„Im Grunewald, im Grunewald ist Holzauktion, ist Holzauktion“ – ein Berliner Gassenhauer als Volkstanz – Rheinländer – komponiert, der ab 1892 breite Resonanz erfuhr. Zunächst hatte das Lied keinen Text. Erst später kamen viele Strophen hinzu – immer unterbrochen von einem Refrain, der ins Ohr ging: „Links um die Ecke rum, rechts um die Ecke rum, überall ist große Holzauktion“.
Der Grunewald ist ein Naherholungsgebiet in Berlin. Als Bismarck für Berlin eine Prachtstraße plante, entschied man sich, einen 1542 als Dammweg vom Berliner Stadtschloss zum Jagdschloss Grunewald angelegten Reitweg (für Kurfürst Joachim II) zu einer Straße umzubauen. Die ursprünglich geplante Breite von 25m ließ er durch Kabinettsorder auf 53m festlegen und nannte die Straße Kurfürstendamm.

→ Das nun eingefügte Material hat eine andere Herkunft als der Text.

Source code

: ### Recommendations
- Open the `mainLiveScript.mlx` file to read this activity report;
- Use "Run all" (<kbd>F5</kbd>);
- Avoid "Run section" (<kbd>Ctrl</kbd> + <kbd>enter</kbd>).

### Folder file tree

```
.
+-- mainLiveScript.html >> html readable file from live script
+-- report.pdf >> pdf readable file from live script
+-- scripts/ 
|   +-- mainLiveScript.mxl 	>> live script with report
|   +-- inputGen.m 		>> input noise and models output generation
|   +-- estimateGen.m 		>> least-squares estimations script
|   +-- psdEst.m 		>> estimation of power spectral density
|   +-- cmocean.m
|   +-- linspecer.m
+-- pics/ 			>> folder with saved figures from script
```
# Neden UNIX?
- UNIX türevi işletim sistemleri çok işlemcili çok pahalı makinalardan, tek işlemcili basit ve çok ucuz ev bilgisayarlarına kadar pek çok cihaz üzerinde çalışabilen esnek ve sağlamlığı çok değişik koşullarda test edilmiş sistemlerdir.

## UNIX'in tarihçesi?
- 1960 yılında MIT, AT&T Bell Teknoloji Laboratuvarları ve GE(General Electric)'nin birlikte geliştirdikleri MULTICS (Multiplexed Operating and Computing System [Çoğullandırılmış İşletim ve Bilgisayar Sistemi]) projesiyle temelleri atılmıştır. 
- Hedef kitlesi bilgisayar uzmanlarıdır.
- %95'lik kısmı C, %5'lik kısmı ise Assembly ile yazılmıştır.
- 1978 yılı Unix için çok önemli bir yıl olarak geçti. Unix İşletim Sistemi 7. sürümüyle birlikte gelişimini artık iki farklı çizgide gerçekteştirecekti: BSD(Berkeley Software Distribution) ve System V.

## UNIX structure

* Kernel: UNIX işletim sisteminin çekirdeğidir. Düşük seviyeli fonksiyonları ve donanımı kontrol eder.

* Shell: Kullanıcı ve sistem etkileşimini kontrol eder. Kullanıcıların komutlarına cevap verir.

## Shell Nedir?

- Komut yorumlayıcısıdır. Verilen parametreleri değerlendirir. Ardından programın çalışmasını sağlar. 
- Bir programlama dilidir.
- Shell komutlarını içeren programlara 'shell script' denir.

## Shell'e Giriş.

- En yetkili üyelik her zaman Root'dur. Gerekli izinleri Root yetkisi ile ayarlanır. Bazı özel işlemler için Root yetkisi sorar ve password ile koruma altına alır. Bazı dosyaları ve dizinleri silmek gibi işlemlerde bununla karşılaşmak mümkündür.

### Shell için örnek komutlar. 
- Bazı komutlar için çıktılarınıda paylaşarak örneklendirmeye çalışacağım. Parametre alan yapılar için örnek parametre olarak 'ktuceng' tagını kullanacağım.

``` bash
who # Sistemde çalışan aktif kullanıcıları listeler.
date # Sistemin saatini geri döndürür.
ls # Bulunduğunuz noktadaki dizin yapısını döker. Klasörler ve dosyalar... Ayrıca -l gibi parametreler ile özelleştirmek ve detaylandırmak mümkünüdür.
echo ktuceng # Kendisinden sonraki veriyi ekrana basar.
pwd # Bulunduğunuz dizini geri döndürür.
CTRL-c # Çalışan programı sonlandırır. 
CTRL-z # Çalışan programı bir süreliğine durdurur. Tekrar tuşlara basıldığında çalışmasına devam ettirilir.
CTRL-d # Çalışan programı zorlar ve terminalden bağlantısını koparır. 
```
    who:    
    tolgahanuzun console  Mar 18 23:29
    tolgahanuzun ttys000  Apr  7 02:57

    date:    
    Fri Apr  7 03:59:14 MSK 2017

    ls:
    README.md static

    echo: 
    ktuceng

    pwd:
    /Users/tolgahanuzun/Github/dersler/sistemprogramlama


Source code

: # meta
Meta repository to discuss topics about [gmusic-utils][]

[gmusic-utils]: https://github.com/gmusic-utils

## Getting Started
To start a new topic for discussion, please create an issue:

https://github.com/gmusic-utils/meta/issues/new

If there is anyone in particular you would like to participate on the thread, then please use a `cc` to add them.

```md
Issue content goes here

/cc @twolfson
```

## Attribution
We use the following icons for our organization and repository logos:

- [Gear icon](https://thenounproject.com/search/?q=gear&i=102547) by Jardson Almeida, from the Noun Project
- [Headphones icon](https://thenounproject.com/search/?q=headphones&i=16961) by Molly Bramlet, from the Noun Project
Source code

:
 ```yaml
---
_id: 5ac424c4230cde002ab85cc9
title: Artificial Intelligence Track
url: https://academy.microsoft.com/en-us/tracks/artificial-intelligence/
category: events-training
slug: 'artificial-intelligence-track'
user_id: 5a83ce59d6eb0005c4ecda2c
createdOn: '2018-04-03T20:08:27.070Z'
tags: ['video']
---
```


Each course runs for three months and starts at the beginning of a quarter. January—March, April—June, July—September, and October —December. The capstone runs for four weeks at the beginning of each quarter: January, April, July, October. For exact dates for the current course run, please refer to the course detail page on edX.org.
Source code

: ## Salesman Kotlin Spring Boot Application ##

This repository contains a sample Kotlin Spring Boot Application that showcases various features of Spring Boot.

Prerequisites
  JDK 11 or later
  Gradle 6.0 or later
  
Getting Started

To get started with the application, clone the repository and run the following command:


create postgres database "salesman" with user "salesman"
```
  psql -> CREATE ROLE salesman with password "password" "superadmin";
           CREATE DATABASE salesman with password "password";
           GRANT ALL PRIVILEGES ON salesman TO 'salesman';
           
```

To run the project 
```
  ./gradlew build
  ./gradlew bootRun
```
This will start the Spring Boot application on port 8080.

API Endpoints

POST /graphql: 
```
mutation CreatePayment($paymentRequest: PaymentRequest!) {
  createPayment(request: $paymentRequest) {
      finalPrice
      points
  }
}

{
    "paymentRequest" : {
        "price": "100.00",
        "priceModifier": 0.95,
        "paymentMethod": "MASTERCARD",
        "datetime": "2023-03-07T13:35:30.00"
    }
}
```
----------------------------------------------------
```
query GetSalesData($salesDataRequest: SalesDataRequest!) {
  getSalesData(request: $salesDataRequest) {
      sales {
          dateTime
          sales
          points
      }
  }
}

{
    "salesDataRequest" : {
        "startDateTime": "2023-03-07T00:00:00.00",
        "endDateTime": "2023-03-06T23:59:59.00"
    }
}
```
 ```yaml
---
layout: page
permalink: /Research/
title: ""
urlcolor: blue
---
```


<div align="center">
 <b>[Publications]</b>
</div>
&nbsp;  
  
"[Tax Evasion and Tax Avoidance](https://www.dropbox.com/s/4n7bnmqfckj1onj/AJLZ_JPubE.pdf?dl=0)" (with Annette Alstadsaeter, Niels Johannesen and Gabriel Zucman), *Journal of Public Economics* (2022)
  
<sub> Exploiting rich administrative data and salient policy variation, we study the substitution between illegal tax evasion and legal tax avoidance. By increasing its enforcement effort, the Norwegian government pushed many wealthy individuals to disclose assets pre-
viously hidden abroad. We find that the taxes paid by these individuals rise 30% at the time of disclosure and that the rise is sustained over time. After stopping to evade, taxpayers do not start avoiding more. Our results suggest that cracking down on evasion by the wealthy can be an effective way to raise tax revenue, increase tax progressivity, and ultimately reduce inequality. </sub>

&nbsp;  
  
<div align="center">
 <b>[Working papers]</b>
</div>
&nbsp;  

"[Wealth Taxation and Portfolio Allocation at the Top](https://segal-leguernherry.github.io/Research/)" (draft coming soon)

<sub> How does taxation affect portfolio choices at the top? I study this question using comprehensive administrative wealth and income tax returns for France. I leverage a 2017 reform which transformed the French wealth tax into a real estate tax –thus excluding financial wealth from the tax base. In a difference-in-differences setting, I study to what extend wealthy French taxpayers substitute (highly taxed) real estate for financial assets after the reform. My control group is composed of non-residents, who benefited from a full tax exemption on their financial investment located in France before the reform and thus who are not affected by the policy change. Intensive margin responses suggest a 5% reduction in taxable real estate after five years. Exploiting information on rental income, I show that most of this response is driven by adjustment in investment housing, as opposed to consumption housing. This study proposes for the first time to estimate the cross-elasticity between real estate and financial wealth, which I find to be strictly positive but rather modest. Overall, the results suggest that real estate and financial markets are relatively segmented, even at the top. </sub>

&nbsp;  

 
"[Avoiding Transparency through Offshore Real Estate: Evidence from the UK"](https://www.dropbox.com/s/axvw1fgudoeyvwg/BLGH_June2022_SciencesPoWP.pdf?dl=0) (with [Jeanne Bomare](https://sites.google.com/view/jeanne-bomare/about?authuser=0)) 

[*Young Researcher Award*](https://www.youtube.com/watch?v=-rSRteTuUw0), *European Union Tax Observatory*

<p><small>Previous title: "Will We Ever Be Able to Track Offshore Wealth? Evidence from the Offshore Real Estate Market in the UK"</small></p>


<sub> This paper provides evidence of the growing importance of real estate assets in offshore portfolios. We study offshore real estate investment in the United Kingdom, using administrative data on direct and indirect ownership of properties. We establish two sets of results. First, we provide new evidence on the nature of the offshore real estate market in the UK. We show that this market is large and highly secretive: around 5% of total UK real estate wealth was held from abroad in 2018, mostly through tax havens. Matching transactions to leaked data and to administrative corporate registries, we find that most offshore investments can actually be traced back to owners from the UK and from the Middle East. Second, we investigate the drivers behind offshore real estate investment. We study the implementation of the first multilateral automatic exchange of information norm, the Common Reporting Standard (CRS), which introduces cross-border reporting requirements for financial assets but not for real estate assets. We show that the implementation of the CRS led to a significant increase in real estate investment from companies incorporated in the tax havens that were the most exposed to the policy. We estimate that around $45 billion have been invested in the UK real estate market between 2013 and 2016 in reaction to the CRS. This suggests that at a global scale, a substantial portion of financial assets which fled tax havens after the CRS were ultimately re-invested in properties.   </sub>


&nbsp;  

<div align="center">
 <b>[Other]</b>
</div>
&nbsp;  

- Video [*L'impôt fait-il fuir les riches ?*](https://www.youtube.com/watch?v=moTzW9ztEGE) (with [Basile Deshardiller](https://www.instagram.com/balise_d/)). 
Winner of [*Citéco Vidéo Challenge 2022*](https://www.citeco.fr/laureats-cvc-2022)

Das war gleichzeitig der Startschuss zur Anlage der Villenkolonie „Grunewald”, mit deren Ausbau 1890 am westlichen Ende des Kurfürstendamms (Ku-Damm) begonnen wurde. Knapp 250 h Wald wurden dafür gerodet und das Holz – auf Holzauktionen – zu niedrigen Preisen verkauft. So entstand die Siedlung „Grunewald” für reiche und betuchte Berliner, die in einer Villengegend wohnen konnten, gleichzeitig aber auch über den „Ku-Damm” mit der Innenstadt und den Geschäftszentren verbunden waren.
Schon 1873 beschloss das königliche Kabinett, die Gleisanlage des (heutigen) Bahnhofs Grunewald an die militärisch wichtige Wetzlarer Bahn, einem Teil der sogenannten „Kanonenbahn“ anzuschließen. Der Bahnhof hieß zuerst „Hundekehle” (entsprechend einem Flurstück in der Nähe). Elf Jahre später wurde er in Bahnhof „Grunewald” umbenannt. Schließlich erhielt der Bahnhof 1899 ein repräsentatives Empfangsgebäude: Ein verputzter Ziegelbau aus Sandstein ähnelte einem Burgtor, über dem ein Flügelrad wie ein Wappen prangte.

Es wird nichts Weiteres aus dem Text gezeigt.